Records from a dataset:
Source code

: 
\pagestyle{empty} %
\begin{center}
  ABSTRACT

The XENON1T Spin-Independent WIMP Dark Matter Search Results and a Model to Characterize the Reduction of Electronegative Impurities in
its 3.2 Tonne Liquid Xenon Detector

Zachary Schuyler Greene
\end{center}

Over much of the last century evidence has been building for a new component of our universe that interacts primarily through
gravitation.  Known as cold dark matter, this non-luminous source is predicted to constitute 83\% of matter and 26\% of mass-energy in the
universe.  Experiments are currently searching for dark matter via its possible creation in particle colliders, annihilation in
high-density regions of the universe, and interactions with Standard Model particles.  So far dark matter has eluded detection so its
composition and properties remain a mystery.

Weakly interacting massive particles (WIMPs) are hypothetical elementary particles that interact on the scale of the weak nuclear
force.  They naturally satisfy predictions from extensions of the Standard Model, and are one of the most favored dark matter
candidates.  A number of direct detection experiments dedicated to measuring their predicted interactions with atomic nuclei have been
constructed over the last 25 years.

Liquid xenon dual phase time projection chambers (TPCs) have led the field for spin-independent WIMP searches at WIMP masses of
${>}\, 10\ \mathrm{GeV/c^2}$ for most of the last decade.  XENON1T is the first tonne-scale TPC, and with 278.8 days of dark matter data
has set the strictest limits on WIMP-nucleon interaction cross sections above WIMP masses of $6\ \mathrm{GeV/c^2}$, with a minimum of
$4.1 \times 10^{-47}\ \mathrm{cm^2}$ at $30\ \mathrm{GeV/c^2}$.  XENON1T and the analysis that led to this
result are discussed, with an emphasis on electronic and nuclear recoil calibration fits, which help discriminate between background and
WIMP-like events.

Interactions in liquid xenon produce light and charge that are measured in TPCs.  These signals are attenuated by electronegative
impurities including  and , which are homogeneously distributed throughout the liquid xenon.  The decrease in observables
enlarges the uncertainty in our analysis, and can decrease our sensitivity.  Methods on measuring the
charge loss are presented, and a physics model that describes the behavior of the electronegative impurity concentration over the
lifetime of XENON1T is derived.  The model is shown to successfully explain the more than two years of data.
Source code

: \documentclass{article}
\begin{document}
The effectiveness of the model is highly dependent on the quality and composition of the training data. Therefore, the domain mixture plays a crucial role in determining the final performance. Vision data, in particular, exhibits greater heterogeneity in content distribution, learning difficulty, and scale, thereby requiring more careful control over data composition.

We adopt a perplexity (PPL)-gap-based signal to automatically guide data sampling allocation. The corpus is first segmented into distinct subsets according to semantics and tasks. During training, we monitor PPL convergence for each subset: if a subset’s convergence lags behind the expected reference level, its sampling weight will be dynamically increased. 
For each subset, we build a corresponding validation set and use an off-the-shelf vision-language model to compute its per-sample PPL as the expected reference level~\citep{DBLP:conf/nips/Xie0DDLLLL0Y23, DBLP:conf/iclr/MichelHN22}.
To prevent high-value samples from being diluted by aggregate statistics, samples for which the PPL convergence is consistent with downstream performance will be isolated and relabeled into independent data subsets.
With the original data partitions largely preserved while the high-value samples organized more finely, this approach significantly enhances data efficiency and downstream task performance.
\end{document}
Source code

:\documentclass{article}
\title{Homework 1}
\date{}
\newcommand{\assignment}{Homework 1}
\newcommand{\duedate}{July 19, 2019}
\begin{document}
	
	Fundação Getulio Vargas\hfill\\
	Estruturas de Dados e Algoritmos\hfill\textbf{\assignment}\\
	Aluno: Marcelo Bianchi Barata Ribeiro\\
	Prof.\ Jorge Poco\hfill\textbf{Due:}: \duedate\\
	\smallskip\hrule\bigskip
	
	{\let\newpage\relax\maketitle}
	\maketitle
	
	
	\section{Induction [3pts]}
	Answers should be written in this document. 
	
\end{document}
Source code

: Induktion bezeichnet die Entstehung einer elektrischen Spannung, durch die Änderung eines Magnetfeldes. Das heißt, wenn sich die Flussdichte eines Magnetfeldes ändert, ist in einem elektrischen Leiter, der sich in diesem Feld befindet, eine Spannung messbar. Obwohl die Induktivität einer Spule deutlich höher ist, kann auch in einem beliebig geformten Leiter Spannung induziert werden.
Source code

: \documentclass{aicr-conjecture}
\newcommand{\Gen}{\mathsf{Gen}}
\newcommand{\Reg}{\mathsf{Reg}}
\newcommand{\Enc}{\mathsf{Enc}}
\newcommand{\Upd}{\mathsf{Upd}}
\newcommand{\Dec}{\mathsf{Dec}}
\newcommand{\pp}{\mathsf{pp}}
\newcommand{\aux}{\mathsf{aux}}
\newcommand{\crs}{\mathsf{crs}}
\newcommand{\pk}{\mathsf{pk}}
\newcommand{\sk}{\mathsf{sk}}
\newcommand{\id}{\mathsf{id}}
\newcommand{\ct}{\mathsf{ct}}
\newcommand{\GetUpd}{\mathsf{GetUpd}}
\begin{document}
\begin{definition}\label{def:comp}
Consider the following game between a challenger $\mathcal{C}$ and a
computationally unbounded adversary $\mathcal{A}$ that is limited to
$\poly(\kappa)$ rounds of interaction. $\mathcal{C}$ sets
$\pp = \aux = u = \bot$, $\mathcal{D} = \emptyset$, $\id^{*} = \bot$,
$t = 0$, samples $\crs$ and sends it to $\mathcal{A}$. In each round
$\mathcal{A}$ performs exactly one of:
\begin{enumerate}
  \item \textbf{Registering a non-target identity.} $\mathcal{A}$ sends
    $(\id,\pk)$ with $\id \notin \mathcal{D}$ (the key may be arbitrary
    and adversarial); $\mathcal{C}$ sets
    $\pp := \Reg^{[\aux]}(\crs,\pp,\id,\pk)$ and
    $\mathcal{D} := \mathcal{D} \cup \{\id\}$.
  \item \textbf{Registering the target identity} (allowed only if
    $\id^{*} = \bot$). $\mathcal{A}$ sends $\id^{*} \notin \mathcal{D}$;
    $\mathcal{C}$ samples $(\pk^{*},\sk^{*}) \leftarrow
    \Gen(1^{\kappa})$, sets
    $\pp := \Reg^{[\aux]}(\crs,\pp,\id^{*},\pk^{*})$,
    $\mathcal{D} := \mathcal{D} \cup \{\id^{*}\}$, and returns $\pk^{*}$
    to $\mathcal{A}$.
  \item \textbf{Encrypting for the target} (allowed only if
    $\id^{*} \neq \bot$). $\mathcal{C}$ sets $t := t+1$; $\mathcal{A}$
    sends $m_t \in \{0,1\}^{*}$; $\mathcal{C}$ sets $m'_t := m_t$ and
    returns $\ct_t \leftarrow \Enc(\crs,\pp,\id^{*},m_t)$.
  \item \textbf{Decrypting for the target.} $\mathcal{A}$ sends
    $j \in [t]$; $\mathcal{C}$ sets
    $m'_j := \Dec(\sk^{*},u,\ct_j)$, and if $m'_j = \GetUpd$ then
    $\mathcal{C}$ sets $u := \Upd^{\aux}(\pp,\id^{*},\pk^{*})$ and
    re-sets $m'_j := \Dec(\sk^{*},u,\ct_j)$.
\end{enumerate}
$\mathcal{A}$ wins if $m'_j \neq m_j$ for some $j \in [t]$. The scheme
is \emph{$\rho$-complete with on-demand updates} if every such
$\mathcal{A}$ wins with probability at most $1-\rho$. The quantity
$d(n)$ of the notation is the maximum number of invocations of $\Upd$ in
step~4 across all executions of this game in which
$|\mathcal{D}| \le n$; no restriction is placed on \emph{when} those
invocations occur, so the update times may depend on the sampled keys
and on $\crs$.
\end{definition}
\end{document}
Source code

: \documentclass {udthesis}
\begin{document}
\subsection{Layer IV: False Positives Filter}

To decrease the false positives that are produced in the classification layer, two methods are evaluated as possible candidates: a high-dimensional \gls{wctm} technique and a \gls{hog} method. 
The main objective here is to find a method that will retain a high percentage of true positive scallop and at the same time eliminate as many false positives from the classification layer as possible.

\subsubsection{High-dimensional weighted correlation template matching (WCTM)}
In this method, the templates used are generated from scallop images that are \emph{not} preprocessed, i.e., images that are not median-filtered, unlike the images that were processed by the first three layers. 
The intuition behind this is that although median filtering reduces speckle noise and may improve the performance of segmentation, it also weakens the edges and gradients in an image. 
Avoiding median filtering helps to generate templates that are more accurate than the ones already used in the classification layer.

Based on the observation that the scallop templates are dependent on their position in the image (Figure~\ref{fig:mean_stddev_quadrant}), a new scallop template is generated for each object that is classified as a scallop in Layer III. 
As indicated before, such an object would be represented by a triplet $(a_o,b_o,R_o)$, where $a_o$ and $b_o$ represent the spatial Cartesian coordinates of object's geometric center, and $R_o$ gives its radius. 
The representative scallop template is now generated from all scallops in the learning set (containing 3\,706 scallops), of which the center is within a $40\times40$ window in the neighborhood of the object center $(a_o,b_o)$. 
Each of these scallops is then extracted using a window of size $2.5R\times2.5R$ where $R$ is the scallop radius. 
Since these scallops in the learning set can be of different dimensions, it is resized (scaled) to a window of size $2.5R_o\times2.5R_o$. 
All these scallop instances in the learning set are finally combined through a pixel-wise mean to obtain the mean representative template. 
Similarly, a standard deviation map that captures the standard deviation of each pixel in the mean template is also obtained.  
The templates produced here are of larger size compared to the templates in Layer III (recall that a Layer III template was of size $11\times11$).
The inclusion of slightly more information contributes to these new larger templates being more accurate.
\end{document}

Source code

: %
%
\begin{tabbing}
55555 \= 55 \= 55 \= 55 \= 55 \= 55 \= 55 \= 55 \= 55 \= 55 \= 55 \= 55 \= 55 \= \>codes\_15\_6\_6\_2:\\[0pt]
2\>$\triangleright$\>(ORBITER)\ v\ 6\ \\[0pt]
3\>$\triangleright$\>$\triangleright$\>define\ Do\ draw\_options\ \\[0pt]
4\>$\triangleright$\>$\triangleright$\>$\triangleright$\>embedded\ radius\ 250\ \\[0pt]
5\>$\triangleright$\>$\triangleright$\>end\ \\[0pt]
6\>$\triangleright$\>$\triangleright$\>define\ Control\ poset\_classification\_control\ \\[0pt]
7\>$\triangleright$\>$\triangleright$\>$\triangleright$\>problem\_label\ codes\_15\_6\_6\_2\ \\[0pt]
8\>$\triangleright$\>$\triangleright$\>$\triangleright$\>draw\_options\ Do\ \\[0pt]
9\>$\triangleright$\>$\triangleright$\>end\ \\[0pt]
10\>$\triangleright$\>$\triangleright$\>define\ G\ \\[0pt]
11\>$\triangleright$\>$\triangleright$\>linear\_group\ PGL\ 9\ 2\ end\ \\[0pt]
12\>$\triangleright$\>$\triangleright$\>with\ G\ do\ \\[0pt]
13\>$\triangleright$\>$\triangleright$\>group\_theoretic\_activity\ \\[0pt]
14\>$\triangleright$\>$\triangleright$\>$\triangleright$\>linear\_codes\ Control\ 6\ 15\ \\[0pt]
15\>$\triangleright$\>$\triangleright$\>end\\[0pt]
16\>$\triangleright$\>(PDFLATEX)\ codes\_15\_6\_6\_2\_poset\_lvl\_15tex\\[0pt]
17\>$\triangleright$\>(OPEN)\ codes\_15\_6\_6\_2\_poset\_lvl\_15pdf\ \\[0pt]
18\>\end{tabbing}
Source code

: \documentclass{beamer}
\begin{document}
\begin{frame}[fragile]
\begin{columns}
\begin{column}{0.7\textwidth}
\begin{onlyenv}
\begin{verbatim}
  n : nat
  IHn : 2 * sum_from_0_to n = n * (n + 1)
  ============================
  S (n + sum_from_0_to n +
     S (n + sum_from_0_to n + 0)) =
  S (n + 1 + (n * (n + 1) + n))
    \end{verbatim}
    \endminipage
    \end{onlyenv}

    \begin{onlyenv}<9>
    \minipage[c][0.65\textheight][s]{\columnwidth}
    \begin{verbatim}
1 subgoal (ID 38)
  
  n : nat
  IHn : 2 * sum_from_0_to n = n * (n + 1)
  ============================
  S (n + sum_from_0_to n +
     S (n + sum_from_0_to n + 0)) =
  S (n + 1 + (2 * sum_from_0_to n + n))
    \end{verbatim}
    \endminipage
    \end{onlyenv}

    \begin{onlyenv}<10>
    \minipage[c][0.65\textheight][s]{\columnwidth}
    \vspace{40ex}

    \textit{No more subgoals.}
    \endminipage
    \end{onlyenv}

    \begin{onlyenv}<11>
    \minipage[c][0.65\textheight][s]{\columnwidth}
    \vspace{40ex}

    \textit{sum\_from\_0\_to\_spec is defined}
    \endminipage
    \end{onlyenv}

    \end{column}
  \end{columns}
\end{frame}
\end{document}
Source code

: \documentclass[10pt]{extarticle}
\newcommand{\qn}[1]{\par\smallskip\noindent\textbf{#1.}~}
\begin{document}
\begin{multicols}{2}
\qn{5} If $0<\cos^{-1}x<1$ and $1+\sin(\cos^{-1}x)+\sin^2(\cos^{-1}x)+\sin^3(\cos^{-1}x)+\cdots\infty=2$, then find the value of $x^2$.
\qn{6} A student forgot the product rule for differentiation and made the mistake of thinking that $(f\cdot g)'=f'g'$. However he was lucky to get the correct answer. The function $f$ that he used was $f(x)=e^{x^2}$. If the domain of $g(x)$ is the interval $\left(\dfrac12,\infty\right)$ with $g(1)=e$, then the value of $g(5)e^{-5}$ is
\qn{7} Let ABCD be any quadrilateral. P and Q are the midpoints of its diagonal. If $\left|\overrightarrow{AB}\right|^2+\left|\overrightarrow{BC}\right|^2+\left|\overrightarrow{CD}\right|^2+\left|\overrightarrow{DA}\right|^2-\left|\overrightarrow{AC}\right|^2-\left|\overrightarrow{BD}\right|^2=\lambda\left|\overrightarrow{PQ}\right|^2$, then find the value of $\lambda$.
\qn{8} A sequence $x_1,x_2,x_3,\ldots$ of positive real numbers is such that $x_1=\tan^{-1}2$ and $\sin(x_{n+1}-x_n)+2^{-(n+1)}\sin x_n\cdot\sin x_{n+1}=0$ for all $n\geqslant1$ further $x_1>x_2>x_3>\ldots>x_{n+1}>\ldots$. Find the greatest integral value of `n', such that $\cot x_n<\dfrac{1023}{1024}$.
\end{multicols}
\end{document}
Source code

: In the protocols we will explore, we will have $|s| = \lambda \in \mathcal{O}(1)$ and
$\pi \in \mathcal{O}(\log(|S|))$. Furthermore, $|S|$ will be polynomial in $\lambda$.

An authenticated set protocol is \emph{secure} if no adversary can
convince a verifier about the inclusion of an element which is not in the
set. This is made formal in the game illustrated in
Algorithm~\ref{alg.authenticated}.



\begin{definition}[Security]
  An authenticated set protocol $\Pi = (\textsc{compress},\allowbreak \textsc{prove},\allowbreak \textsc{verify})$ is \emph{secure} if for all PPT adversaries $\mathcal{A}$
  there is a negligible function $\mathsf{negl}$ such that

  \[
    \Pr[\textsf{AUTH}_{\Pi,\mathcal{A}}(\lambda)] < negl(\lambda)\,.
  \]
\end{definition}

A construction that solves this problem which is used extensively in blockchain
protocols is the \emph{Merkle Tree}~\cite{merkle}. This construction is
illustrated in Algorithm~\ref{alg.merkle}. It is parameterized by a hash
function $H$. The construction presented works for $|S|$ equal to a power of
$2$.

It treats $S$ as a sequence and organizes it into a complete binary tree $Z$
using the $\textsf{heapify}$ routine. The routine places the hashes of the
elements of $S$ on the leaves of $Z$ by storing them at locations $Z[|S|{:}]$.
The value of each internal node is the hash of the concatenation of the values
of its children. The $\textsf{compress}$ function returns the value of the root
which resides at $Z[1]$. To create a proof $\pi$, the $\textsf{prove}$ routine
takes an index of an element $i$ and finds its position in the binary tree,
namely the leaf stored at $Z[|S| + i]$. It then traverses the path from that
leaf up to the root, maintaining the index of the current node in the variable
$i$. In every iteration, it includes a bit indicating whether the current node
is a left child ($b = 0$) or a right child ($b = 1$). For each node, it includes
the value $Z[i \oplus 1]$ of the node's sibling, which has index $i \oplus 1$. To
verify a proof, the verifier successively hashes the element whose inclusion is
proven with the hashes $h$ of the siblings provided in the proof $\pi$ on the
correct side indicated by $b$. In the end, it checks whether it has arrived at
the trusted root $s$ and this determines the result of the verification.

### [What you need to do]
Return the number of lines containing the word "hfill" in these records, with no additional output.

### [Response to this exercise]
3